I first found this on the ‘net ages ago, and used to have a copy somewhere on my hard drive. I’d forgotten about it for a long time, then the phrase “by the infinite dick of God” popped into my head tonight, and I decided to search this out and preserve it for posterity. Enjoy.
I am forever astonished by how many mistakes could be avoided if people would just think about what they are saying. This is especially the case in religion. An example of this is the assumption that God is male. Obviously God is a woman, because God doesn’t have a penis. The proof of this is by omission: nowhere in the Bible is there a reference to the “Divine Penis,” and I am sure that if God were a man He would talk about it somewhere. No real man could go on for hundreds of pages about himself without mentioning that thing once or twice.
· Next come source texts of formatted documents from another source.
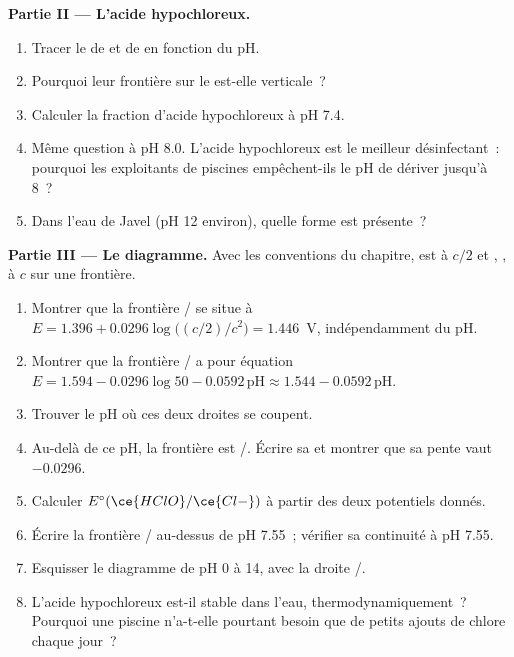 \begin{problem}
\medskip
\noindent\textbf{Partie II --- L'acide hypochloreux.}
\begin{enumerate}[resume]
  \item Tracer le  de  et de 
        en fonction du pH.
  \item Pourquoi leur frontière sur le  est-elle
        verticale~?
  \item Calculer la fraction d'acide hypochloreux à pH 7.4.
  \item Même question à pH 8.0. L'acide hypochloreux est le meilleur
        désinfectant~: pourquoi les exploitants de piscines empêchent-ils
        le pH de dériver jusqu'à 8~?
  \item Dans l'eau de Javel (pH 12 environ), quelle forme est présente~?
\end{enumerate}

\medskip
\noindent\textbf{Partie III --- Le diagramme.}
Avec les conventions du chapitre,  est à $c/2$ et ,
,  à $c$ sur une frontière.
\begin{enumerate}[resume]
  \item Montrer que la frontière / se situe à $E = 1.396 +
        0.0296\log\bigl((c/2)/c^2\bigr) = 1.446$~V, indépendamment du pH.
  \item Montrer que la frontière / a pour équation
        $E = 1.594 -
        0.0296\log 50 - 0.0592\,\mathrm{pH} \approx 1.544 -
        0.0592\,\mathrm{pH}$.
  \item Trouver le pH où ces deux droites se coupent.
  \item Au-delà de ce pH, la frontière est /. Écrire sa
         et montrer que sa pente vaut $-0.0296$.
  \item Calculer $E^\circ(\ce{HClO}/\ce{Cl-})$ à partir des deux
        potentiels donnés.
  \item Écrire la frontière / au-dessus de pH 7.55~;
        vérifier sa continuité à pH 7.55.
  \item Esquisser le diagramme de pH 0 à 14, avec la droite
        /.
  \item L'acide hypochloreux est-il stable dans l'eau,
        thermodynamiquement~? Pourquoi une piscine n'a-t-elle pourtant
        besoin que de petits ajouts de chlore chaque jour~?
\end{enumerate}


\end{problem}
Upon remarking on the above observation, I was notified by someone that he heard the oath “by the infinite dick of God” around Caltech, though “semi-infinite” would be more precise. Unfortunately, this further muddles the issue. I am thankful that the ancient theologians did not realize this point, otherwise they would have wasted much time in debating this actually nonexistent part of God. I can see it all now…
During the fall of Rome, St. Augustine referred to “God’s mighty male member, wider than the Coliseum, more powerful than Zeus’s tool, able to take Athena in a single bound.” Then in the middle ages, Thomas Aquinas, in an attempt to reconcile St. Augustine’s remark with the rediscovered writings of Zeno, declared that the length of God’s immense organ must be semi-infinite. But then Rene Descartes, after spending a lifetime in philosophical thought, stated that since God is greater than that which can be conceived, God’s measureless masculinity must be truly infinite, because an infinite length is much longer (in fact, infinitely longer) than a semi-infinite length.
However, the followers of Aquinas immediatedly countered with a simple argument: “If God’s tree is infinite, then what holds it up? Certainly one end of God’s tremendous tree must be firmly rooted in his loins.” Also, a minor philosopher (whose name I forget, but who liked perfect islands) argued “If God’s monument to life were infinite then there must be a fig leaf whose extent is also infinite. But then there is something infinite that is not part of God, which contradicts the assumption that God is the greatest. The only solution is that God’s rod must be semi-infinite, so that He can hide it by turning His back to the world and looking over His shoulder.”
Since both sides had such valid points, for a while the discussion reached a stalemate.
Then the great German philosopher Hegel attempted to reconcile the issue with his sword-plowshare theory, where he proposed that the infinite and semi-infinite are actually two manifestations of the same thing. Though it seemed impossible, Hegel claimed that God does occasionally beat His infinite sword into a semi-infinite plowshare. This theory gained great popularity, but it didn’t really solve anything primarily because no one could understand it.
Some time afterwards, the rise of non-Euclidian geometry seemed to favor the Cartesians when it showed that God’s wondrous worm could be infinite in this dimension, yet be attached to Him in a higher dimension. However this solution was not totally satisfactory either, because then there isn’t a preferred direction to God’s protrusion in this dimension.
The answer to the debate had to wait till the beginning of the 20th century, when Georg Cantor, attempting to cope with his strict religious upbringing, proved that a semi-infinite member is just as long as an infinite member; therefore God’s member may be semi-infinite and yet be no shorter than an infinite member. Cantor’s colleagues ridiculed him by showing that his theorems also proved that a finite real dimension is commensurable with an infinite one, suggesting that anyone’s piddling plow is just as long as God’s prodigious pecker.
This paradox was solved only with the advent of quantum theory, which demonstrated that the real world corresponds to the set of integers rather than the set of reals. In that case Cantor’s theory showed that the finite phallus was infact infinitely shorter than the infinite one, though the theory still retained the property of the commensurability between the infinite and the semi-infinite. So today mathematicians agree that Cantor was correct, finally and conclusively demolishing the central argument of the Cartesian theory.
Thus we see that if St. Augustine had thought about the nature of God’s member, only after several centuries of the application of logic and mathematics and physics would a definite answer be reached. And even then the answer would be wrong, because the very basis of the argument is nonexistent. For the reason described at the beginning of this treatise, we the faithful know that by simply examining the Word of God it is obvious that any discussion in this area is meaningless, since God hath no member.